ASSIGNMENT: Whenever the word "style" turns up in a line below, that line should be copied.

[Collected data]
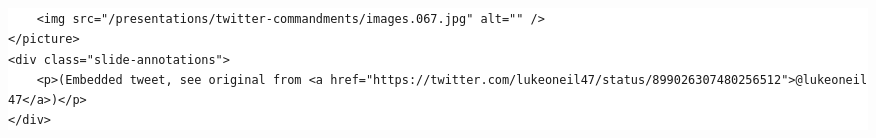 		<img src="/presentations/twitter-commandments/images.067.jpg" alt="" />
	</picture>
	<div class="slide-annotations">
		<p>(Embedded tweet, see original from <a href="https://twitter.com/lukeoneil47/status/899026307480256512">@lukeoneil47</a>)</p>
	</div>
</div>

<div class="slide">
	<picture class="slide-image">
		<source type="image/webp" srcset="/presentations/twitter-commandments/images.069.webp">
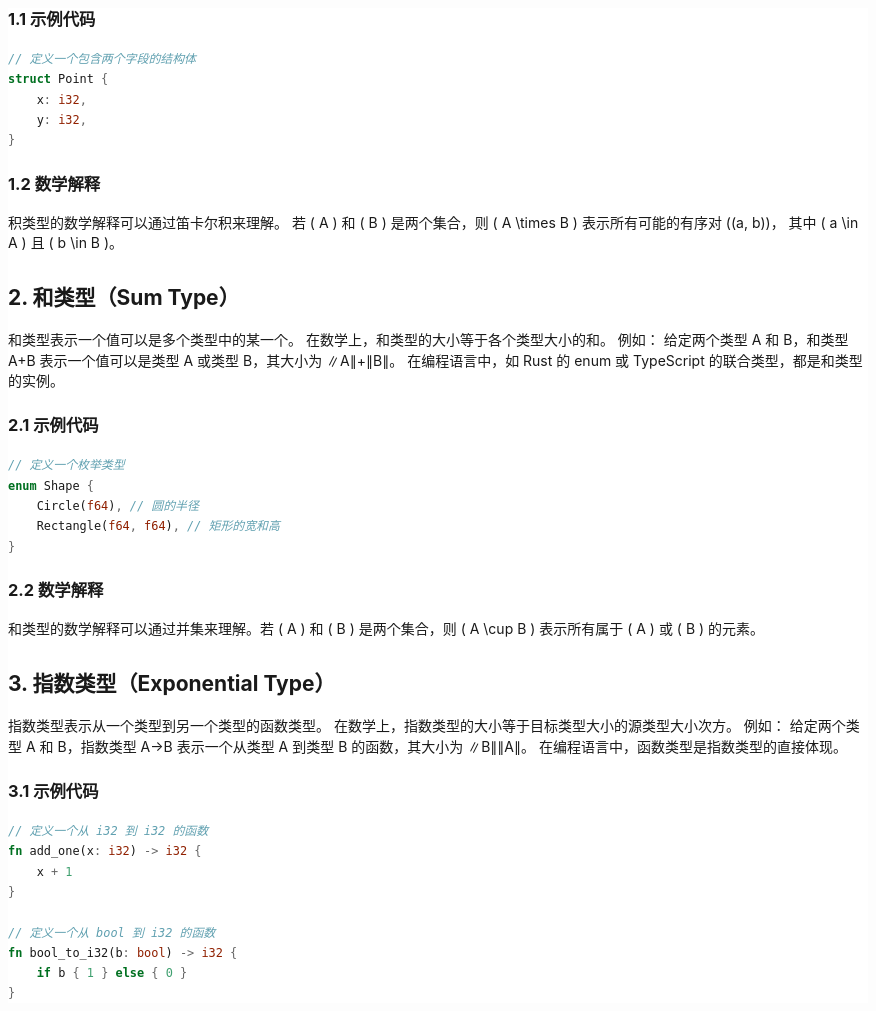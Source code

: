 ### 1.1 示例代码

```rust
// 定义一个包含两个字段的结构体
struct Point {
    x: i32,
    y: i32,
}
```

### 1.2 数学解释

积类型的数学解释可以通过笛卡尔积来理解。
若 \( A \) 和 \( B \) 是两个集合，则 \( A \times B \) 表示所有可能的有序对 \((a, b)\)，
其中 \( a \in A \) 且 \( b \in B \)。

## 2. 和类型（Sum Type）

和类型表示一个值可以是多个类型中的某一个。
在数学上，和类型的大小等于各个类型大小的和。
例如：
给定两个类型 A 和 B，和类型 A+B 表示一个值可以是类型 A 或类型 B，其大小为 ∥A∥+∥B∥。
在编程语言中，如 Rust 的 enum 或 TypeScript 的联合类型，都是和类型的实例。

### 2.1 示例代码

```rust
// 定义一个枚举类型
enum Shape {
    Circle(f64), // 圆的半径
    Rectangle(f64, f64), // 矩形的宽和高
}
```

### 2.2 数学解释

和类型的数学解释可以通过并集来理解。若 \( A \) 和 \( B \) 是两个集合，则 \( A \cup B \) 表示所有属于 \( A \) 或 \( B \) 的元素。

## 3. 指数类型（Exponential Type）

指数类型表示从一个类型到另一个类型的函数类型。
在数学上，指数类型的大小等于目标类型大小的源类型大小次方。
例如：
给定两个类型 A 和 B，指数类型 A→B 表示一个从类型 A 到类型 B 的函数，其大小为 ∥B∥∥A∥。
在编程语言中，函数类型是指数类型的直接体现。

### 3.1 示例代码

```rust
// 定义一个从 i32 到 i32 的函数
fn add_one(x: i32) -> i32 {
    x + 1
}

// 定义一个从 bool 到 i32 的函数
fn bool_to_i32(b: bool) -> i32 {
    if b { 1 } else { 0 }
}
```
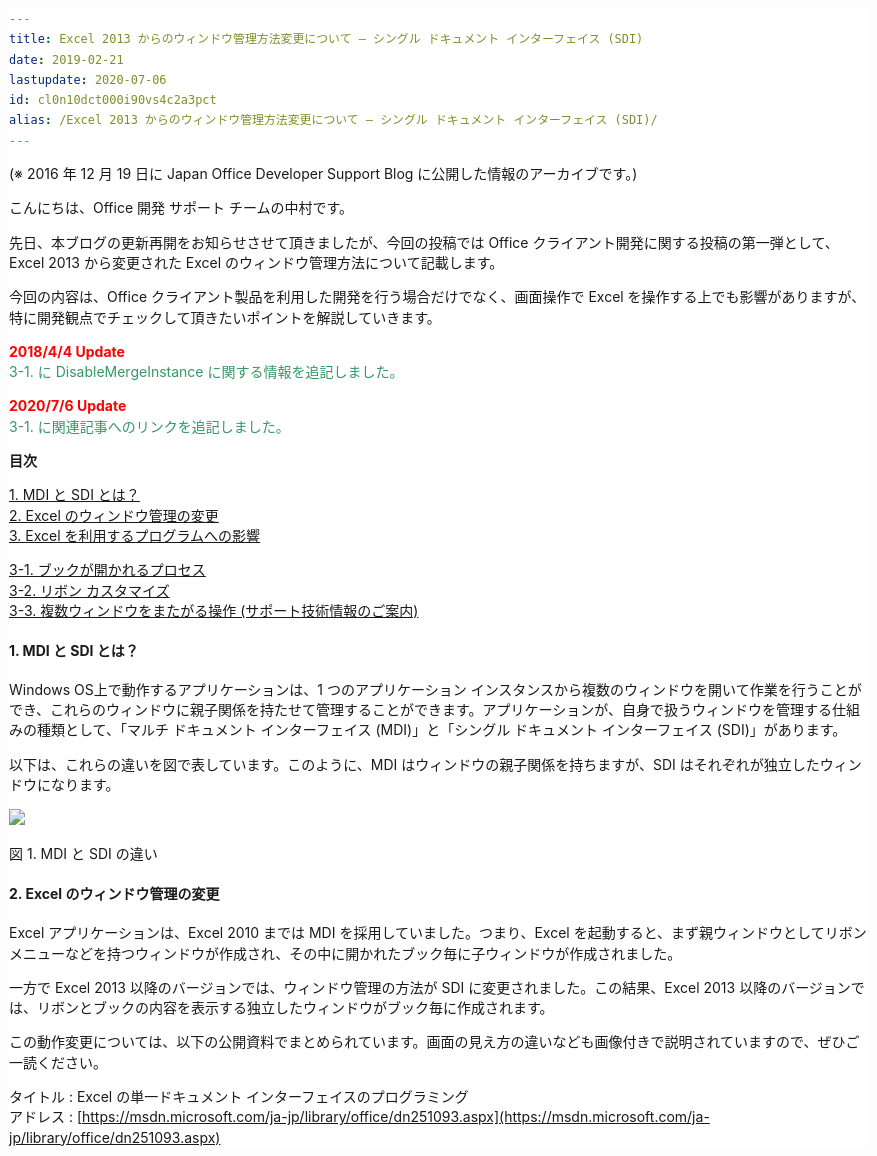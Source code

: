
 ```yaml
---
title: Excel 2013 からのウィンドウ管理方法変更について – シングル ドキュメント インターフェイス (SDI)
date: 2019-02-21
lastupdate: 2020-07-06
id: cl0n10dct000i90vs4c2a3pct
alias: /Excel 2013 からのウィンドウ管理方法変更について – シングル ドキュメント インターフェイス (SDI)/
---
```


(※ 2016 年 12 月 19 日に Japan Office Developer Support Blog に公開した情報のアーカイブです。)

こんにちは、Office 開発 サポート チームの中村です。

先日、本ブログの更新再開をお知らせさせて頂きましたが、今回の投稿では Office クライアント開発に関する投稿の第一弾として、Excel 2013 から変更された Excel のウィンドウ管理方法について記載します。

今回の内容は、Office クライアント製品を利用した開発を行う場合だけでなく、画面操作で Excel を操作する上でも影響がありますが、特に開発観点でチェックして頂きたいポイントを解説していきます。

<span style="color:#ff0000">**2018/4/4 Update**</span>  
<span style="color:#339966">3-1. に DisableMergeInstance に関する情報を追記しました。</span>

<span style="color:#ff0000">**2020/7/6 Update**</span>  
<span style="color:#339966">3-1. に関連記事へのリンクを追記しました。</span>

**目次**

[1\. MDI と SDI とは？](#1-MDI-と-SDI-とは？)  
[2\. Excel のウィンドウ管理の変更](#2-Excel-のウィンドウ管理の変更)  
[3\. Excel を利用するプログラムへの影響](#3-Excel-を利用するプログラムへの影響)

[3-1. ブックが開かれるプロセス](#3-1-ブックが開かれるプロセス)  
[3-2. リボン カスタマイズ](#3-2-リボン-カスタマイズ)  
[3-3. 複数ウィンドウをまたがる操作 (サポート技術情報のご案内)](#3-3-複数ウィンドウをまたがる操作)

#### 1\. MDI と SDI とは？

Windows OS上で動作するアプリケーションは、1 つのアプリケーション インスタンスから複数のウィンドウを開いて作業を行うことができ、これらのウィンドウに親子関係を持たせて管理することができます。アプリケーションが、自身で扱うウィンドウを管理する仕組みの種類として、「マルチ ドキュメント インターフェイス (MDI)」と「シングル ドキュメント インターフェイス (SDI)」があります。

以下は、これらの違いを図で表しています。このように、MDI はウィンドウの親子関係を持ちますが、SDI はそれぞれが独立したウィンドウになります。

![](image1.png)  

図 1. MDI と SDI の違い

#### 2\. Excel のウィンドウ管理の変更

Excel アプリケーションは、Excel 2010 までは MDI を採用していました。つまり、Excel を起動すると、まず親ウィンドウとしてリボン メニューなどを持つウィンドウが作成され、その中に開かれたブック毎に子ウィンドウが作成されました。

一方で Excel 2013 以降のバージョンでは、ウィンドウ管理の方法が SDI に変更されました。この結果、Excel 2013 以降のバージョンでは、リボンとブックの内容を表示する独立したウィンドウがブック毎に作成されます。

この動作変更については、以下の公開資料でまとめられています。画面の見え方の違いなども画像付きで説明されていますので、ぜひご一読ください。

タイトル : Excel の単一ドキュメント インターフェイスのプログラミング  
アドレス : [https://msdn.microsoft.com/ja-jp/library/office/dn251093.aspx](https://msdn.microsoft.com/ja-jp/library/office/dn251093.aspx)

SOLUTION TO THE EXERCISE:
<span style="color:#ff0000">**2018/4/4 Update**</span>  
<span style="color:#339966">3-1. に DisableMergeInstance に関する情報を追記しました。</span>
<span style="color:#ff0000">**2020/7/6 Update**</span>  
<span style="color:#339966">3-1. に関連記事へのリンクを追記しました。</span>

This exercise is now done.